The Return of Thatcherite Economics

Ken Clarke gave an interview to the FT yesterday outlining the Conservative plan for business and the economy. The FT sums up the Tory policy as “a laisser faire approach to business based on low taxes, deregulation and less state support.”

Ring any bells? It should – here is an excerpt from the Conservative Party’s 1983 manifesto.

“When we came to office in May 1979, our country was suffering both from an economic crisis and a crisis of morale. British industry was uncompetitive, over-taxed, over-regulated and over-manned.”

The 1983 manifesto contained a whole section entitled “Lower and simpler taxes” and another on deregulation.

It also seems that the biggest financial crash since the great depression was not enough to convince him of the need for regulation of business and finance.

“The fact that we have got into such calamitous trouble because of bank failure, bad regulation and government reckless spending does not mean we start throwing out all the things that made us a competitive economy before,”

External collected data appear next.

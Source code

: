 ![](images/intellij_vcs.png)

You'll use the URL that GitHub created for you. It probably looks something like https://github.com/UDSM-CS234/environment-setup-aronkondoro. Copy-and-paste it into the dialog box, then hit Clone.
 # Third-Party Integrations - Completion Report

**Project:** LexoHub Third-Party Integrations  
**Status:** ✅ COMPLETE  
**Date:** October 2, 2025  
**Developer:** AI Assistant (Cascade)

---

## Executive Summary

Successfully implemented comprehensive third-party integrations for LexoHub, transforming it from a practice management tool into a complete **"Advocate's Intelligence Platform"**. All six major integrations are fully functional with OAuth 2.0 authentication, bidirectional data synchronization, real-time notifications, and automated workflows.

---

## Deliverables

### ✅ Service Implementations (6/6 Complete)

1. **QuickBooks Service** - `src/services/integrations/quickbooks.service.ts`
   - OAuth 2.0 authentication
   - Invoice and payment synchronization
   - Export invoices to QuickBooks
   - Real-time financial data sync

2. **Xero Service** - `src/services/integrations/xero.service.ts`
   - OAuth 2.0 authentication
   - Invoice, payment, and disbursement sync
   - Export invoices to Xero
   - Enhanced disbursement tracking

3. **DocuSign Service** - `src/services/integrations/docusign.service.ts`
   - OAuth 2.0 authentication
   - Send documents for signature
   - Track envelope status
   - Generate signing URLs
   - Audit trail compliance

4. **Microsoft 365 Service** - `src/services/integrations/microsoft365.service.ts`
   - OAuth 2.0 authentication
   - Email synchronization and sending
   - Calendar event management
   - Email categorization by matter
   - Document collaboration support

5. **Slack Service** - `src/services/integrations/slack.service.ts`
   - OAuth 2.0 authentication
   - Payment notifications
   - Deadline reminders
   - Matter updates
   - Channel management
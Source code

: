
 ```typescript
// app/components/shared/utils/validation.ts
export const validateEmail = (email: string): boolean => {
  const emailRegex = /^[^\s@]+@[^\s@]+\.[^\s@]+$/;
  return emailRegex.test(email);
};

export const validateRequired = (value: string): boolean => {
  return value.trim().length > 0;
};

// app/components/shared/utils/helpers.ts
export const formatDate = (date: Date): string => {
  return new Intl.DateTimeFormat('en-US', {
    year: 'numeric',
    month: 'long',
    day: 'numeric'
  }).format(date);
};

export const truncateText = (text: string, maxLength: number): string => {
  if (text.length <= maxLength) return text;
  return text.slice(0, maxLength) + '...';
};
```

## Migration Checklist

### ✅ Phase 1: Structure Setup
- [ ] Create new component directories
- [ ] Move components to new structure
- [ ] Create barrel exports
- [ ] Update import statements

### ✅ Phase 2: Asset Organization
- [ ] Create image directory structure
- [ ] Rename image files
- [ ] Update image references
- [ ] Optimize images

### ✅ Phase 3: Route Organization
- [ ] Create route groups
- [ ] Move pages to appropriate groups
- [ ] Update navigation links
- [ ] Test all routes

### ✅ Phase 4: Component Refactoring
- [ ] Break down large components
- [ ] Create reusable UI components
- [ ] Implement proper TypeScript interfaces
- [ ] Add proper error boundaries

Ken Clarke has had a number of non-executive directorships including serving as Deputy Chairman of British American Tobacco, Deputy Chairman of Alliance Unichem. In June 2007 he was appointed to the Advisory Board of Centaurus Capital, a London based hedge fund management company.

Clarke dismissed plans to impede hostile takeovers and hedge fund predators as “populist nonsense”.

Perhaps we shouldn’t be surprised that Ken Clarke has not strayed from Thatcher’s economic thinking, he was industry spokesman from 1976 to 1979.

Let us just remind ourselves of the success of these economic policies. The number of unemployed people in the UK peaked under Thatcher in 1986, at just over three million (over 10%).